By Christopher Harper
The Biden administration’s pullout of the U.S. military from Afghanistan is deployable and disheartening.
After 20 years in the country, the United States left Afghanistan’s Bagram Airfield by shutting off the electricity and slipping away in the night without notifying the base’s new Afghan commander, the Associated Press reported.
“We (heard) some rumor that the Americans had left Bagram … and finally by seven o’clock in the morning, we understood that it was confirmed that they had already left Bagram,” Gen. Mir Asadullah Kohistani, Bagram’s new commander, told the AP.
Before the Afghan army could take control of the airfield, which lies about an hour’s drive from the Afghan capital of Kabul, it was invaded by a small army of looters, who ransacked barrack after barrack and rummaged through giant storage tents before being evicted, according to local military officials.
The sprawling air base was at the center of America’s war to unseat the Taliban and hunt down the al-Qaida planners of the 9/11 attacks on America.

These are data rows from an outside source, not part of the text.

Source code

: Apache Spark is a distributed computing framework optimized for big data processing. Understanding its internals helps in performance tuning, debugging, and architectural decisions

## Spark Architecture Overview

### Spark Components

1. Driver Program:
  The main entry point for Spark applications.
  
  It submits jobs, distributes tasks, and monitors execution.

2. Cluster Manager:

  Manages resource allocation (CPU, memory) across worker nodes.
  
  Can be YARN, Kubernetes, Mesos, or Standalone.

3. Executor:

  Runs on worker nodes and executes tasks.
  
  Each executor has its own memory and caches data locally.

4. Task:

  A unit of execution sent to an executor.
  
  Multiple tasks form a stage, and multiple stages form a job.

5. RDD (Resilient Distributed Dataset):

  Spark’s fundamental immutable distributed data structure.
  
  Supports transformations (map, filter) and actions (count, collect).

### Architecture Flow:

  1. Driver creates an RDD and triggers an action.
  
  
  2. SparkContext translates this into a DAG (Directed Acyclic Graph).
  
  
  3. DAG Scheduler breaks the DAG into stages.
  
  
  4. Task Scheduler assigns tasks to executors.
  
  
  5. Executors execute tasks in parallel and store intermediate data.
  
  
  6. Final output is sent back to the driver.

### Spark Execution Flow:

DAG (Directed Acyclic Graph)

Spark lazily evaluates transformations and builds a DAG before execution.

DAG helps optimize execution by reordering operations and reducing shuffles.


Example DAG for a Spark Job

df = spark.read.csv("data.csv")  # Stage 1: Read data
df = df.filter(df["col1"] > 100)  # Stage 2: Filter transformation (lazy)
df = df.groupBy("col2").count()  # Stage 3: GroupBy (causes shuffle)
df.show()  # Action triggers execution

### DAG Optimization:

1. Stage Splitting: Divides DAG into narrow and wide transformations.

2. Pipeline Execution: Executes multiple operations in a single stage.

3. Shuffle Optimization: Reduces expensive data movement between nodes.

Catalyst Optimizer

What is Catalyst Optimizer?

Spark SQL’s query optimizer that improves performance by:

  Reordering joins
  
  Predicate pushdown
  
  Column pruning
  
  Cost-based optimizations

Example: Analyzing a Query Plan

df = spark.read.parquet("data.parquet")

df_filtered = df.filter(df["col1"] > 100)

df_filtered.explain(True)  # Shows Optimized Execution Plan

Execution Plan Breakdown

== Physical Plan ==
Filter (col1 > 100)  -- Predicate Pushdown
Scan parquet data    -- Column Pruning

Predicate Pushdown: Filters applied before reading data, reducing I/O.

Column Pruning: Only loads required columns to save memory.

Used by the U.S. and NATO forces, Bagram includes two runways and more than 100 parking slots for fighter jets known as revetments because of the blast walls that protect each aircraft. The base also consists of a prison with about 5,000 prisoners, many of them from the Taliban.
The U.S. forces reportedly left behind thousands of civilian vehicles, many of them without keys to start them. The departing troops took heavy weapons and blew up ammunition on the base.
The military did leave tens of thousands of bottles of water, energy drinks, and military ready-made meals, known as MREs, which will prove of little use in the fight against the Taliban.
The AP spoke with Afghan soldiers at the base that had once seen as many as 100,000 U.S. troops. The Afghans criticized how the United States left Bagram, escaping in the night without telling the Afghan soldiers who patrol the perimeter.
“In one night, they lost all the goodwill of 20 years by leaving the way they did, in the night, without telling the Afghan soldiers who were outside patrolling the area,” said one Afghan soldier.
Biden plans to pull out all U.S. troops by August, leaving a vacuum that will almost certainly lead to the Taliban taking power once again.
In northern Afghanistan, for example, district after district has fallen to the Taliban, and most analysts think the group will retake the country.
Although I concede that the United States stayed too long in Afghanistan, the departure of troops under the cover of darkness sends a clear signal to allies that the United States can no longer be trusted.